Protest organisers, the Radical Housing Network, released two case studies last week on the relationship between Southwark council and developers ‘Lend Lease’, and also ‘Brent Housing Partnership’s’ regeneration of Kilburn council estates.
The reports explain a common story of services to council housing being run down, the residents forced to move out, and new housing complexes built with totally inadequate ‘affordable’ housing which means that the original residents cannot afford the new rent.
It’s deals that are done in Cannes by our ‘representatives’ that cement gentrification processes of neighbourhoods which mean that ordinary Londoners are being forced to the edges of the capital. The contracts between councils and developers are essentially part of a strategy to socially cleanse areas of London and make them more palatable for the high-earning middle class.
This is why members of tenants organisations, homeless groups, housing co-operatives, community food-growers and squatting campaigns came together on Thursday to declare that ‘London is not for sale’.
The day was filled with a host of activities from disrupting the media spectacle of MIPIM cyclists leaving for France, to hundreds of estate agent signs stickered to read ‘LONDON NOT for sale’ and made into a giant house at the steps of City Hall.

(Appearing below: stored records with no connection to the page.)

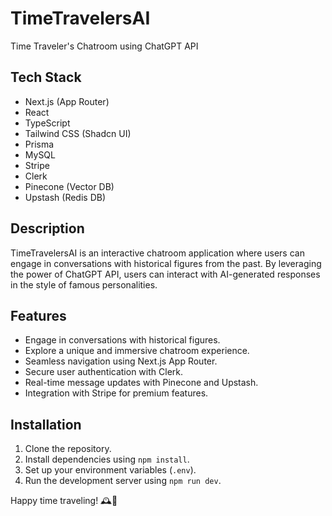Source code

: # TimeTravelersAI

Time Traveler's Chatroom using ChatGPT API


## Tech Stack

- Next.js (App Router)
- React
- TypeScript
- Tailwind CSS (Shadcn UI)
- Prisma
- MySQL
- Stripe
- Clerk
- Pinecone (Vector DB)
- Upstash (Redis DB)

## Description

TimeTravelersAI is an interactive chatroom application where users can engage in conversations with historical figures from the past. By leveraging the power of ChatGPT API, users can interact with AI-generated responses in the style of famous personalities.

## Features

- Engage in conversations with historical figures.
- Explore a unique and immersive chatroom experience.
- Seamless navigation using Next.js App Router.
- Secure user authentication with Clerk.
- Real-time message updates with Pinecone and Upstash.
- Integration with Stripe for premium features.

## Installation

1. Clone the repository.
2. Install dependencies using `npm install`.
3. Set up your environment variables (`.env`).
4. Run the development server using `npm run dev`.


Happy time traveling! 🕰️🚀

A ‘speak-out’ gave opportunity for people to share their stories of the housing crisis and difficulties to find secure, affordable housing in the UK capital. During which Liliana Dmitrovic of ‘People’s Republic of Southwark’ stated:
“We will not let our land, our cities, and our homes, be sold by politicians to line the pockets of developers. These are the individuals responsible for the housing crisis, and we believe that everyone deserves a decent home.”
As the day’s protests came to a close we were reminded that the demonstration will be part of protests across Europe in response to a call from the ‘European Action Coalition for the Right to Housing and the City’ including a ‘People’s Tribunal’ during the Cannes conference on Wednesday the 12 March.
With the new Radical Housing Network taking action on issues such as MIPIM which is relevant to housing needs across tenure and geography, the dots are being joined between lucrative ‘regeneration’ contracts, astronomical rent rises, and communities being displaced.
This is bad news for Boris, sell-out councils and developers. Especially as the last words on the mega-phone yesterday were, “This is just the beginning!”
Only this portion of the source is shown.